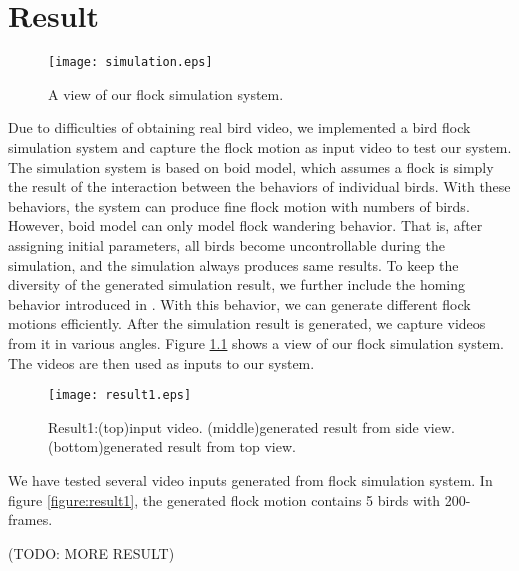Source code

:\chapter{Result}


\begin{figure}[h]
 \begin{center}
  \texttt{[image: simulation.eps]}
 \end{center}
 \caption{A view of our flock simulation system.}
 \label{figure:simulation}
\end{figure}


Due to difficulties of obtaining real bird video, we implemented a bird flock simulation system and capture the flock motion as input video to test our system. The simulation system is based on boid model, which assumes a flock is simply the result of the interaction between the behaviors of individual birds. With these behaviors, the system can produce fine flock motion with numbers of birds. However, boid model can only model flock wandering behavior. That is, after assigning initial parameters, all birds become uncontrollable during the simulation, and the simulation always produces same results. To keep the diversity of the generated simulation result, we further include the homing behavior introduced in \cite{Shape,OB1}. With this behavior, we can generate different flock motions efficiently. After the simulation result is generated, we capture videos from it in various angles. Figure \ref{figure:simulation} shows a view of our flock simulation system. The videos are then used as inputs to our system.


\begin{figure}[h]
 \begin{center}
  \texttt{[image: result1.eps]}
 \end{center}
 \caption{Result1:(top)input video. (middle)generated result from side view. (bottom)generated result from top view.}
 \label{figure:result1_side}
\end{figure}


We have tested several video inputs generated from flock simulation system. In figure \ref{figure:result1}, the generated flock motion contains 5 birds with 200-frames.


(TODO: MORE RESULT)
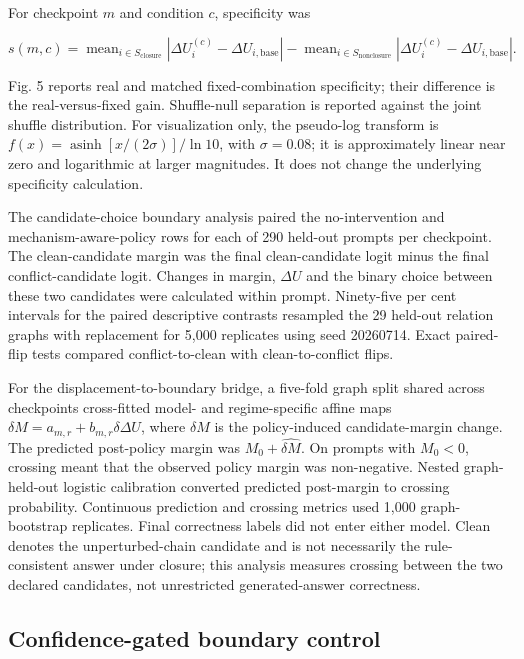 \documentclass[12pt]{article}
\begin{document}
For checkpoint \(m\) and condition \(c\), specificity was

\[
s(m,c)=\operatorname{mean}_{i\in S_{\mathrm{closure}}}|\Delta U_i^{(c)}-\Delta U_{i,\mathrm{base}}|-\operatorname{mean}_{i\in S_{\mathrm{nonclosure}}}|\Delta U_i^{(c)}-\Delta U_{i,\mathrm{base}}|.
\]

Fig. 5 reports real and matched fixed-combination specificity; their difference is the real-versus-fixed gain. Shuffle-null separation is reported against the joint shuffle distribution. For visualization only, the pseudo-log transform is \(f(x)=\operatorname{asinh}[x/(2\sigma)]/\ln 10\), with \(\sigma=0.08\); it is approximately linear near zero and logarithmic at larger magnitudes. It does not change the underlying specificity calculation.

The candidate-choice boundary analysis paired the no-intervention and mechanism-aware-policy rows for each of 290 held-out prompts per checkpoint. The clean-candidate margin was the final clean-candidate logit minus the final conflict-candidate logit. Changes in margin, \(\Delta U\) and the binary choice between these two candidates were calculated within prompt. Ninety-five per cent intervals for the paired descriptive contrasts resampled the 29 held-out relation graphs with replacement for 5,000 replicates using seed 20260714. Exact paired-flip tests compared conflict-to-clean with clean-to-conflict flips.

For the displacement-to-boundary bridge, a five-fold graph split shared across checkpoints cross-fitted model- and regime-specific affine maps \(\delta M=a_{m,r}+b_{m,r}\delta\Delta U\), where \(\delta M\) is the policy-induced candidate-margin change. The predicted post-policy margin was \(M_{0}+\widehat{\delta M}\). On prompts with \(M_0<0\), crossing meant that the observed policy margin was non-negative. Nested graph-held-out logistic calibration converted predicted post-margin to crossing probability. Continuous prediction and crossing metrics used 1,000 graph-bootstrap replicates. Final correctness labels did not enter either model. Clean denotes the unperturbed-chain candidate and is not necessarily the rule-consistent answer under closure; this analysis measures crossing between the two declared candidates, not unrestricted generated-answer correctness.

\subsection*{Confidence-gated boundary control}
\end{document}

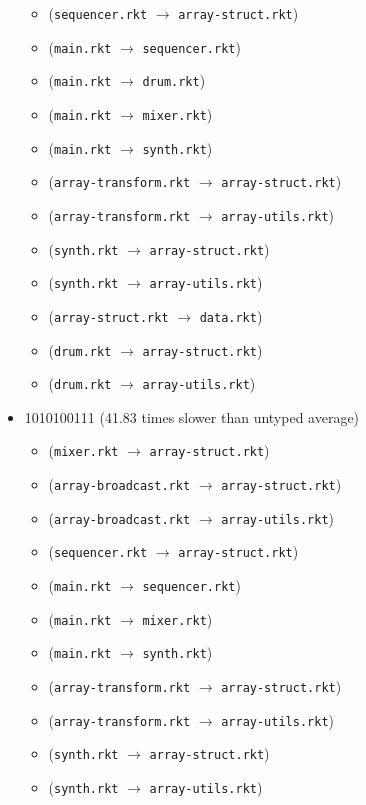 \documentclass{article}
\newcommand{\mono}[1]{\texttt{#1}}
\begin{document}
\begin{itemize}
\begin{itemize}
  \item (\mono{sequencer.rkt} $\rightarrow$ \mono{array-struct.rkt})
  \item (\mono{main.rkt} $\rightarrow$ \mono{sequencer.rkt})
  \item (\mono{main.rkt} $\rightarrow$ \mono{drum.rkt})
  \item (\mono{main.rkt} $\rightarrow$ \mono{mixer.rkt})
  \item (\mono{main.rkt} $\rightarrow$ \mono{synth.rkt})
  \item (\mono{array-transform.rkt} $\rightarrow$ \mono{array-struct.rkt})
  \item (\mono{array-transform.rkt} $\rightarrow$ \mono{array-utils.rkt})
  \item (\mono{synth.rkt} $\rightarrow$ \mono{array-struct.rkt})
  \item (\mono{synth.rkt} $\rightarrow$ \mono{array-utils.rkt})
  \item (\mono{array-struct.rkt} $\rightarrow$ \mono{data.rkt})
  \item (\mono{drum.rkt} $\rightarrow$ \mono{array-struct.rkt})
  \item (\mono{drum.rkt} $\rightarrow$ \mono{array-utils.rkt})
  \end{itemize}
\item 1010100111 (41.83 times slower than untyped average)
  \begin{itemize}
  \item (\mono{mixer.rkt} $\rightarrow$ \mono{array-struct.rkt})
  \item (\mono{array-broadcast.rkt} $\rightarrow$ \mono{array-struct.rkt})
  \item (\mono{array-broadcast.rkt} $\rightarrow$ \mono{array-utils.rkt})
  \item (\mono{sequencer.rkt} $\rightarrow$ \mono{array-struct.rkt})
  \item (\mono{main.rkt} $\rightarrow$ \mono{sequencer.rkt})
  \item (\mono{main.rkt} $\rightarrow$ \mono{mixer.rkt})
  \item (\mono{main.rkt} $\rightarrow$ \mono{synth.rkt})
  \item (\mono{array-transform.rkt} $\rightarrow$ \mono{array-struct.rkt})
  \item (\mono{array-transform.rkt} $\rightarrow$ \mono{array-utils.rkt})
  \item (\mono{synth.rkt} $\rightarrow$ \mono{array-struct.rkt})
  \item (\mono{synth.rkt} $\rightarrow$ \mono{array-utils.rkt})

\end{itemize}
\end{itemize}
\end{document}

## Problem
Images are to be skipped, and each line above is to be returned exactly.

## Completed exercise
Source code

:\chapter{Result}


\begin{figure}[h]
 \begin{center}
  \texttt{[image: simulation.eps]}
 \end{center}
 \caption{A view of our flock simulation system.}
 \label{figure:simulation}
\end{figure}


Due to difficulties of obtaining real bird video, we implemented a bird flock simulation system and capture the flock motion as input video to test our system. The simulation system is based on boid model, which assumes a flock is simply the result of the interaction between the behaviors of individual birds. With these behaviors, the system can produce fine flock motion with numbers of birds. However, boid model can only model flock wandering behavior. That is, after assigning initial parameters, all birds become uncontrollable during the simulation, and the simulation always produces same results. To keep the diversity of the generated simulation result, we further include the homing behavior introduced in \cite{Shape,OB1}. With this behavior, we can generate different flock motions efficiently. After the simulation result is generated, we capture videos from it in various angles. Figure \ref{figure:simulation} shows a view of our flock simulation system. The videos are then used as inputs to our system.


\begin{figure}[h]
 \begin{center}
  \texttt{[image: result1.eps]}
 \end{center}
 \caption{Result1:(top)input video. (middle)generated result from side view. (bottom)generated result from top view.}
 \label{figure:result1_side}
\end{figure}


We have tested several video inputs generated from flock simulation system. In figure \ref{figure:result1}, the generated flock motion contains 5 birds with 200-frames.


(TODO: MORE RESULT)
 \documentclass[12pt]{article}
\begin{document}
For checkpoint \(m\) and condition \(c\), specificity was

\[
s(m,c)=\operatorname{mean}_{i\in S_{\mathrm{closure}}}|\Delta U_i^{(c)}-\Delta U_{i,\mathrm{base}}|-\operatorname{mean}_{i\in S_{\mathrm{nonclosure}}}|\Delta U_i^{(c)}-\Delta U_{i,\mathrm{base}}|.
\]

Fig. 5 reports real and matched fixed-combination specificity; their difference is the real-versus-fixed gain. Shuffle-null separation is reported against the joint shuffle distribution. For visualization only, the pseudo-log transform is \(f(x)=\operatorname{asinh}[x/(2\sigma)]/\ln 10\), with \(\sigma=0.08\); it is approximately linear near zero and logarithmic at larger magnitudes. It does not change the underlying specificity calculation.

The candidate-choice boundary analysis paired the no-intervention and mechanism-aware-policy rows for each of 290 held-out prompts per checkpoint. The clean-candidate margin was the final clean-candidate logit minus the final conflict-candidate logit. Changes in margin, \(\Delta U\) and the binary choice between these two candidates were calculated within prompt. Ninety-five per cent intervals for the paired descriptive contrasts resampled the 29 held-out relation graphs with replacement for 5,000 replicates using seed 20260714. Exact paired-flip tests compared conflict-to-clean with clean-to-conflict flips.

For the displacement-to-boundary bridge, a five-fold graph split shared across checkpoints cross-fitted model- and regime-specific affine maps \(\delta M=a_{m,r}+b_{m,r}\delta\Delta U\), where \(\delta M\) is the policy-induced candidate-margin change. The predicted post-policy margin was \(M_{0}+\widehat{\delta M}\). On prompts with \(M_0<0\), crossing meant that the observed policy margin was non-negative. Nested graph-held-out logistic calibration converted predicted post-margin to crossing probability. Continuous prediction and crossing metrics used 1,000 graph-bootstrap replicates. Final correctness labels did not enter either model. Clean denotes the unperturbed-chain candidate and is not necessarily the rule-consistent answer under closure; this analysis measures crossing between the two declared candidates, not unrestricted generated-answer correctness.

\subsection*{Confidence-gated boundary control}
\end{document}

 \documentclass{article}
\newcommand{\mono}[1]{\texttt{#1}}
\begin{document}
\begin{itemize}
\begin{itemize}
  \item (\mono{sequencer.rkt} $\rightarrow$ \mono{array-struct.rkt})
  \item (\mono{main.rkt} $\rightarrow$ \mono{sequencer.rkt})
  \item (\mono{main.rkt} $\rightarrow$ \mono{drum.rkt})
  \item (\mono{main.rkt} $\rightarrow$ \mono{mixer.rkt})
  \item (\mono{main.rkt} $\rightarrow$ \mono{synth.rkt})
  \item (\mono{array-transform.rkt} $\rightarrow$ \mono{array-struct.rkt})
  \item (\mono{array-transform.rkt} $\rightarrow$ \mono{array-utils.rkt})
  \item (\mono{synth.rkt} $\rightarrow$ \mono{array-struct.rkt})
  \item (\mono{synth.rkt} $\rightarrow$ \mono{array-utils.rkt})
  \item (\mono{array-struct.rkt} $\rightarrow$ \mono{data.rkt})
  \item (\mono{drum.rkt} $\rightarrow$ \mono{array-struct.rkt})
  \item (\mono{drum.rkt} $\rightarrow$ \mono{array-utils.rkt})
  \end{itemize}
\item 1010100111 (41.83 times slower than untyped average)
  \begin{itemize}
  \item (\mono{mixer.rkt} $\rightarrow$ \mono{array-struct.rkt})
  \item (\mono{array-broadcast.rkt} $\rightarrow$ \mono{array-struct.rkt})
  \item (\mono{array-broadcast.rkt} $\rightarrow$ \mono{array-utils.rkt})
  \item (\mono{sequencer.rkt} $\rightarrow$ \mono{array-struct.rkt})
  \item (\mono{main.rkt} $\rightarrow$ \mono{sequencer.rkt})
  \item (\mono{main.rkt} $\rightarrow$ \mono{mixer.rkt})
  \item (\mono{main.rkt} $\rightarrow$ \mono{synth.rkt})
  \item (\mono{array-transform.rkt} $\rightarrow$ \mono{array-struct.rkt})
  \item (\mono{array-transform.rkt} $\rightarrow$ \mono{array-utils.rkt})
  \item (\mono{synth.rkt} $\rightarrow$ \mono{array-struct.rkt})
  \item (\mono{synth.rkt} $\rightarrow$ \mono{array-utils.rkt})

\end{itemize}
\end{itemize}
\end{document}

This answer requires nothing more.